** Extracted information follows **

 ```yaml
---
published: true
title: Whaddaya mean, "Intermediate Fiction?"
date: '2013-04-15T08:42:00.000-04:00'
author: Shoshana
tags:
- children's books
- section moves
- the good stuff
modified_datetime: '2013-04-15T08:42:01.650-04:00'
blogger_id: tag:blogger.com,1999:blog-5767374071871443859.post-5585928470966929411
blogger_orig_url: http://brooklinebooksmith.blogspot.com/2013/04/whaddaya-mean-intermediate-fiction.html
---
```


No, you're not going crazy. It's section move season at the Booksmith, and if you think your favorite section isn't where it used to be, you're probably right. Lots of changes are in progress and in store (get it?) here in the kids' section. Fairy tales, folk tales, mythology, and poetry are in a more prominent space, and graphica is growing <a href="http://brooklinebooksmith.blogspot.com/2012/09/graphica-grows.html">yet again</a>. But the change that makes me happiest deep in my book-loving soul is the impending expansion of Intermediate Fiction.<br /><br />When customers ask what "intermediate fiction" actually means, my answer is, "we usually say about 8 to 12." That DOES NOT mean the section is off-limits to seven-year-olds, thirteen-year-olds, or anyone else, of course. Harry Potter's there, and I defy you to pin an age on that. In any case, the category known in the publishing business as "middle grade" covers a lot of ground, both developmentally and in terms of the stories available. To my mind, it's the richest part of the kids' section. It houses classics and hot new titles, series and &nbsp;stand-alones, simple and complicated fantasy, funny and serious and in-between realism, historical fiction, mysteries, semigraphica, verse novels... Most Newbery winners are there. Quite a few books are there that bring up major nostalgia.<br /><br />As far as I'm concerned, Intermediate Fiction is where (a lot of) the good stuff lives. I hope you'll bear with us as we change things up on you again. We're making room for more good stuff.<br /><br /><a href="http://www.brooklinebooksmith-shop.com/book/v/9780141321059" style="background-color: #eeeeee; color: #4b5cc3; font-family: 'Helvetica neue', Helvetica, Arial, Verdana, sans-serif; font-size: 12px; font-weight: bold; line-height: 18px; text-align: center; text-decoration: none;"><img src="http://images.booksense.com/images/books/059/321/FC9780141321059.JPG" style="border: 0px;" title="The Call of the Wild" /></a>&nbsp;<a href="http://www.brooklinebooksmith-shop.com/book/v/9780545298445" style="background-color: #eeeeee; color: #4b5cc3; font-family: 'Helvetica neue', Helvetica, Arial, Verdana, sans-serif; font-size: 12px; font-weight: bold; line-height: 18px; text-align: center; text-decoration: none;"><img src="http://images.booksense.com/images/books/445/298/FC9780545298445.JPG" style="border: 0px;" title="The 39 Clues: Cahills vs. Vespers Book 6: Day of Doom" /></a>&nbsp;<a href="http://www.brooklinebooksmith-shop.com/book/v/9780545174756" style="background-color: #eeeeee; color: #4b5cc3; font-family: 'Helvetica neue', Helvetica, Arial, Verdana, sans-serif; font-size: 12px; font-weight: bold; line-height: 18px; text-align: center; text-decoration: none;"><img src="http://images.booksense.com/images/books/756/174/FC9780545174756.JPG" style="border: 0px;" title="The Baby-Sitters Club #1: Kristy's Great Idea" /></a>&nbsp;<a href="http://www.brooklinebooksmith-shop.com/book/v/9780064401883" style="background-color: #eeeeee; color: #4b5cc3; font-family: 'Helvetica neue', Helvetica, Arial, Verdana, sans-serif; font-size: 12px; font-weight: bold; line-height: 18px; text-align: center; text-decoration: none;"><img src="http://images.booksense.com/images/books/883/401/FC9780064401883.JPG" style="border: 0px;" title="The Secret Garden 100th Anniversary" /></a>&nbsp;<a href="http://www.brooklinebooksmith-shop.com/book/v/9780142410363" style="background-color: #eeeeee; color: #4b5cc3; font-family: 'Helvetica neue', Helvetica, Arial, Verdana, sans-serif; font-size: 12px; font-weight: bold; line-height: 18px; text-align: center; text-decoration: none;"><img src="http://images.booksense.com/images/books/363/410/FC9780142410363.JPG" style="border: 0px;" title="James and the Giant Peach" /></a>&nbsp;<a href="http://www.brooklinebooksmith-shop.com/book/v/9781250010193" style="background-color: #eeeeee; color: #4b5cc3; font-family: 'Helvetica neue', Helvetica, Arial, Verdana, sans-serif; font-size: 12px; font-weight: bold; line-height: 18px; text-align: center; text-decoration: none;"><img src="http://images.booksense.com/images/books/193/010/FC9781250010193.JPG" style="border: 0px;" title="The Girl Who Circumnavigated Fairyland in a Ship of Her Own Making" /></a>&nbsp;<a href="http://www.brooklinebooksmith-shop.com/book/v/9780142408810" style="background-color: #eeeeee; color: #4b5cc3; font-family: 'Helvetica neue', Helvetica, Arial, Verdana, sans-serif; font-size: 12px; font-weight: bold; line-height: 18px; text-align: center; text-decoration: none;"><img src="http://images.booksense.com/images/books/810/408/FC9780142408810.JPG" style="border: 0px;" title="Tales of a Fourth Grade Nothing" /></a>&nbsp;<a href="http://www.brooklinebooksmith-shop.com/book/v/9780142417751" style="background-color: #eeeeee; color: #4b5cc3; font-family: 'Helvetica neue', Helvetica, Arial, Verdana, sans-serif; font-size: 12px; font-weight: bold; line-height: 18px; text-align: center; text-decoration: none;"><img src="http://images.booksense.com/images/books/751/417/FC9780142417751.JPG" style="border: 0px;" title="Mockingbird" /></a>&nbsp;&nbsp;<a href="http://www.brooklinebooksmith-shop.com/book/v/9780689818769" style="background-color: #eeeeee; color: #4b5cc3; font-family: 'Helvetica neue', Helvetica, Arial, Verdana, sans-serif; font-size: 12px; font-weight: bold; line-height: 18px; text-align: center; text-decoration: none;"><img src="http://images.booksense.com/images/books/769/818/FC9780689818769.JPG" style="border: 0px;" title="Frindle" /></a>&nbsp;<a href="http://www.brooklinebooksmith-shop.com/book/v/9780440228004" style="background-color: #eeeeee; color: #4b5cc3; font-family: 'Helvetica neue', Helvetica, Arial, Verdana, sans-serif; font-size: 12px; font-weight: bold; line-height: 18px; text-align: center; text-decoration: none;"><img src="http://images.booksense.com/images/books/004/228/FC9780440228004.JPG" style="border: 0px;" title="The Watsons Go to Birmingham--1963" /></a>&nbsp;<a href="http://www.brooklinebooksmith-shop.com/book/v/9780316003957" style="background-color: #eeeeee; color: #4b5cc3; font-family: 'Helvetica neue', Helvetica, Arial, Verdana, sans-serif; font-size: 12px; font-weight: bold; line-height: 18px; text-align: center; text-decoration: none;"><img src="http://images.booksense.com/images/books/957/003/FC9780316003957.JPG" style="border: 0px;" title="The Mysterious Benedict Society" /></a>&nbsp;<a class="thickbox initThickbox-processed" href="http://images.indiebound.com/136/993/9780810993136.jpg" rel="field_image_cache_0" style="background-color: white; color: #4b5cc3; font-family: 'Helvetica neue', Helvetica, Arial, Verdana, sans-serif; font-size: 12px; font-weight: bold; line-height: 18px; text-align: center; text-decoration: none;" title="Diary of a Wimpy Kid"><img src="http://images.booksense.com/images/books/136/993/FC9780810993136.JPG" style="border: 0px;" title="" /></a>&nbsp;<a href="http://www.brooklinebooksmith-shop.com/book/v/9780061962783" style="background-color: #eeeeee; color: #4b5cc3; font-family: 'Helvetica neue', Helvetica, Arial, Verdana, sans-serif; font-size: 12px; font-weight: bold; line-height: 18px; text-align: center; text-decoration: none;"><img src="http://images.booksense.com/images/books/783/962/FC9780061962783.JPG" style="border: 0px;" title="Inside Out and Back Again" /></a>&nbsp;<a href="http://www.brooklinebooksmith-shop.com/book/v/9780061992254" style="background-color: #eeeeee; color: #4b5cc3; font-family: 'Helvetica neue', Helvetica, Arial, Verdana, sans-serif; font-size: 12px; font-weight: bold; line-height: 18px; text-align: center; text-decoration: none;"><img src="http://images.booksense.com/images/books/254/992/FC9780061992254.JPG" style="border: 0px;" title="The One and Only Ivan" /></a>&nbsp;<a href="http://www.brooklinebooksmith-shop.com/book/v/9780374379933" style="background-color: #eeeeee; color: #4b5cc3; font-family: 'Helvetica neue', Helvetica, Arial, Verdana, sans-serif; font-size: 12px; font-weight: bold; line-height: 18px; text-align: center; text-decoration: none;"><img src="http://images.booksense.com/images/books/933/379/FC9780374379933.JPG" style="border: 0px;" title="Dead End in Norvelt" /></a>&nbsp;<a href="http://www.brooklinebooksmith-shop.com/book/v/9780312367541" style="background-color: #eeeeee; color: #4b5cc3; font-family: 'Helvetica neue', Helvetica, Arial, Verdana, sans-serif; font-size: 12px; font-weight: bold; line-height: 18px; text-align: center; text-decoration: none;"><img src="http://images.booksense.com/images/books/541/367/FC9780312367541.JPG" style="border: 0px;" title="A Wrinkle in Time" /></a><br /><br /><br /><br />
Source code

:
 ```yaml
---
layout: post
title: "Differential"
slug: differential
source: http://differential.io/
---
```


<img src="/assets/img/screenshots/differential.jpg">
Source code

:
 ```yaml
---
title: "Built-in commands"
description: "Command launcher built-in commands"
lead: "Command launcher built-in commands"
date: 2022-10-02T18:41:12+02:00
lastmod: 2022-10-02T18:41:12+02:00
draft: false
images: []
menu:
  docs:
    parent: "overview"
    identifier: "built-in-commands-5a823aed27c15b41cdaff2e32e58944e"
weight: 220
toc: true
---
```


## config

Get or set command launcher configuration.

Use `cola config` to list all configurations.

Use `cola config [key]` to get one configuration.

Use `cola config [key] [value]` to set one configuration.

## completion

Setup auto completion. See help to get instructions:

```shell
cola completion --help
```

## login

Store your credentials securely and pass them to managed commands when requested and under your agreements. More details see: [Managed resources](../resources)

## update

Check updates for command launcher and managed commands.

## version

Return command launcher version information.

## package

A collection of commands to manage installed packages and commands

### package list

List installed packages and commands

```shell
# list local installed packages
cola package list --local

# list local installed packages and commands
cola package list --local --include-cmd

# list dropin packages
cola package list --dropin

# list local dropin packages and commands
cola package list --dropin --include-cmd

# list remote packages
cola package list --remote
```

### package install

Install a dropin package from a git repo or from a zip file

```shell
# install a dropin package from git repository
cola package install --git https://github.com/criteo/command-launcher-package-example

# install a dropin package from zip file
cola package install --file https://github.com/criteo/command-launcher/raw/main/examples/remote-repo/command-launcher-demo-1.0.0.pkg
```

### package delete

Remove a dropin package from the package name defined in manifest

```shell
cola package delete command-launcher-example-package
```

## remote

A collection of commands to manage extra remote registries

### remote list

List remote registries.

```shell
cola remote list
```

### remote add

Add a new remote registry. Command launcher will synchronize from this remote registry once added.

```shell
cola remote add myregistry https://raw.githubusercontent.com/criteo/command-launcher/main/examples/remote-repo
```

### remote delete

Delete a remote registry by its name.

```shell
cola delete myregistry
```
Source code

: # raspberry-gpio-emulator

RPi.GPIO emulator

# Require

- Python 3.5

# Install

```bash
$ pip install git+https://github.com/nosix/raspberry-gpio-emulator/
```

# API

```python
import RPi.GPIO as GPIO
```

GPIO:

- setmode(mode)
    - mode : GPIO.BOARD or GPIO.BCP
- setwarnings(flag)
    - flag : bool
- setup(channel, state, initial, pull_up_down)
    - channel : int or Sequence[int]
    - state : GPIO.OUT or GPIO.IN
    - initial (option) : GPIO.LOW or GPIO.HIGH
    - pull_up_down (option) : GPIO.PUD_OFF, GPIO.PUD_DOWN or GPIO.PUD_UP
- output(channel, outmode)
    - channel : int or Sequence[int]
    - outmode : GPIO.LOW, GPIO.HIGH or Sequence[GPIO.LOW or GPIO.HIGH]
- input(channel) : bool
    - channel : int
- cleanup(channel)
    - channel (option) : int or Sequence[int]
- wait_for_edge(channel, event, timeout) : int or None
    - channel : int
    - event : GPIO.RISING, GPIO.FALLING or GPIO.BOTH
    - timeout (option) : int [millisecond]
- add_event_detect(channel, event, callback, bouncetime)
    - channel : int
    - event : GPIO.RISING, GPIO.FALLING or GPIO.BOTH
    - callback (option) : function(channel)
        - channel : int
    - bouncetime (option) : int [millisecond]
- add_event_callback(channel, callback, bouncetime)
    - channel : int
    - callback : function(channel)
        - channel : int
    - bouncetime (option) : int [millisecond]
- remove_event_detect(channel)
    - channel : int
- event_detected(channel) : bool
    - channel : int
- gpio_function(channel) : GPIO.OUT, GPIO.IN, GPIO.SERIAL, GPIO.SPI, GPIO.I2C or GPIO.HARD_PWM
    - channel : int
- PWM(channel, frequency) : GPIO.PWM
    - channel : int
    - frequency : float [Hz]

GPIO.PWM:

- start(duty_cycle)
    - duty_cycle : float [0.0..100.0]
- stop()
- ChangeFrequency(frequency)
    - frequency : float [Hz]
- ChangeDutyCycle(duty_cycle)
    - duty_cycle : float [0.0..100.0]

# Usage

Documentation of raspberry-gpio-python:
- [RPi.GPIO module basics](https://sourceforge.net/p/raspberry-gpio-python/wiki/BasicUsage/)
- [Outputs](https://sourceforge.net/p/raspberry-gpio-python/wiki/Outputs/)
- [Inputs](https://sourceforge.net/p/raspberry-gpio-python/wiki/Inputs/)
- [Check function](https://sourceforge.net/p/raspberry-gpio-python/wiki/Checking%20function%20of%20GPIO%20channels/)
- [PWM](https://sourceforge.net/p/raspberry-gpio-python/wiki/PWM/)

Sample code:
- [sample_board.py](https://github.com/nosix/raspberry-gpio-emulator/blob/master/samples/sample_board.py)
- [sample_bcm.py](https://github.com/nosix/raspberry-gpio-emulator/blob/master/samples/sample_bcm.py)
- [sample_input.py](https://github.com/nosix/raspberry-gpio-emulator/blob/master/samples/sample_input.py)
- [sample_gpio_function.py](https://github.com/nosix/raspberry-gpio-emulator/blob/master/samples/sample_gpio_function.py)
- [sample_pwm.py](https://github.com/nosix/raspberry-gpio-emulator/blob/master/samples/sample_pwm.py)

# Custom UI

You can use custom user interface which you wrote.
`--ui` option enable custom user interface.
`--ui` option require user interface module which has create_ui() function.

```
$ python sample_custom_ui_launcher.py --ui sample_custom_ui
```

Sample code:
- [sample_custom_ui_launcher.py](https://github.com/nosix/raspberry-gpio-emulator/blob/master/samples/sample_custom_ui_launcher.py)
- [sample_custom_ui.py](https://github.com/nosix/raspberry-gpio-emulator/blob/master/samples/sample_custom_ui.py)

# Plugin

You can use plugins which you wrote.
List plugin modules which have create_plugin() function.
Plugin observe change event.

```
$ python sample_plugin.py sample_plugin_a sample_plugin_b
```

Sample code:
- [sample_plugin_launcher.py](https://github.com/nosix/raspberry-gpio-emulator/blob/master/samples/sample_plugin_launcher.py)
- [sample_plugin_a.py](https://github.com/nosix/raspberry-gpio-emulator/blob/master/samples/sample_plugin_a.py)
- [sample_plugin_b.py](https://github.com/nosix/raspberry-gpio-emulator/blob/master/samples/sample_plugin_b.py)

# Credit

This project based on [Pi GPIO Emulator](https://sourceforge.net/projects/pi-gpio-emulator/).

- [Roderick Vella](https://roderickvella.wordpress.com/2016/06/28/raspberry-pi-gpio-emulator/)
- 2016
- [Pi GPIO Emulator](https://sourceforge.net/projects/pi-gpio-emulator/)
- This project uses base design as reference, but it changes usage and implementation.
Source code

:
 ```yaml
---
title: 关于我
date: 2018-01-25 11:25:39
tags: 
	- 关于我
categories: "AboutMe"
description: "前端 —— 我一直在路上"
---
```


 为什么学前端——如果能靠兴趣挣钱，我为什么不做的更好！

** End of Extracted information **

◆ **Task to complete**
All lines above from the line with "Install a dropin package from a" through the line with "- initial (option)", both included, are to be set down exactly, with nothing else.

◆ **Result**
Install a dropin package from a git repo or from a zip file

```shell
# install a dropin package from git repository
cola package install --git https://github.com/criteo/command-launcher-package-example

# install a dropin package from zip file
cola package install --file https://github.com/criteo/command-launcher/raw/main/examples/remote-repo/command-launcher-demo-1.0.0.pkg
```

### package delete

Remove a dropin package from the package name defined in manifest

```shell
cola package delete command-launcher-example-package
```

## remote

A collection of commands to manage extra remote registries

### remote list

List remote registries.

```shell
cola remote list
```

### remote add

Add a new remote registry. Command launcher will synchronize from this remote registry once added.

```shell
cola remote add myregistry https://raw.githubusercontent.com/criteo/command-launcher/main/examples/remote-repo
```

### remote delete

Delete a remote registry by its name.

```shell
cola delete myregistry
```
Source code

: # raspberry-gpio-emulator

RPi.GPIO emulator

# Require

- Python 3.5

# Install

```bash
$ pip install git+https://github.com/nosix/raspberry-gpio-emulator/
```

# API

```python
import RPi.GPIO as GPIO
```

GPIO:

- setmode(mode)
    - mode : GPIO.BOARD or GPIO.BCP
- setwarnings(flag)
    - flag : bool
- setup(channel, state, initial, pull_up_down)
    - channel : int or Sequence[int]
    - state : GPIO.OUT or GPIO.IN
    - initial (option) : GPIO.LOW or GPIO.HIGH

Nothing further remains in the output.